▶ TASK BRIEF
Below are some records. Print exactly the lines between the one holding "### .add($comment) ⇒ <code>Void</code>" and the one holding "Sort the array", inclusive, and nothing else.

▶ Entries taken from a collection
* * * * * * *

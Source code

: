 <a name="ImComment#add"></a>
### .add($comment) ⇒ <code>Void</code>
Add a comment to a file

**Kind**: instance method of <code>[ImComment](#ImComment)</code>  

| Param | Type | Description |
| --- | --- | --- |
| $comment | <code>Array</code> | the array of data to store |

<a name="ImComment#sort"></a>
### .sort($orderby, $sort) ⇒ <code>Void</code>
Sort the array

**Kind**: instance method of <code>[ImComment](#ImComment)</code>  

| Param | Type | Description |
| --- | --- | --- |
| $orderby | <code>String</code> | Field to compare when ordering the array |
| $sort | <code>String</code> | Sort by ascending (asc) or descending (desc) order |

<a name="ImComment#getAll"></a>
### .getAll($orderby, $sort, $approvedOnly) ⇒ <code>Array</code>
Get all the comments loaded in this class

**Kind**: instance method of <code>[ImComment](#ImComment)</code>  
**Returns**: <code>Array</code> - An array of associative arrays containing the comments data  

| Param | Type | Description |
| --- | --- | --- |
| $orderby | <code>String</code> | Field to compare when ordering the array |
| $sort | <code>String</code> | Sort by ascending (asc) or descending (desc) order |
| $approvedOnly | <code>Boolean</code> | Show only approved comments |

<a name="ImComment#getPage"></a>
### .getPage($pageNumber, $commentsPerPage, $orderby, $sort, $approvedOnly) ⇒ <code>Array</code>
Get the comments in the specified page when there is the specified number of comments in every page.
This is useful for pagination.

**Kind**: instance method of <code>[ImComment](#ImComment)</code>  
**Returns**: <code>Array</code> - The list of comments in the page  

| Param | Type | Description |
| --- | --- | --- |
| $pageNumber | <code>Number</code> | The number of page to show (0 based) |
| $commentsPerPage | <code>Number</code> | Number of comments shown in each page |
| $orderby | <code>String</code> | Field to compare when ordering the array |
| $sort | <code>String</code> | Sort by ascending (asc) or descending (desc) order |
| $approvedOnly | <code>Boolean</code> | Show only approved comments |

* * * * * * *

▶ YOUR RESPONSE
### .add($comment) ⇒ <code>Void</code>
Add a comment to a file

**Kind**: instance method of <code>[ImComment](#ImComment)</code>  

| Param | Type | Description |
| --- | --- | --- |
| $comment | <code>Array</code> | the array of data to store |

<a name="ImComment#sort"></a>
### .sort($orderby, $sort) ⇒ <code>Void</code>
Sort the array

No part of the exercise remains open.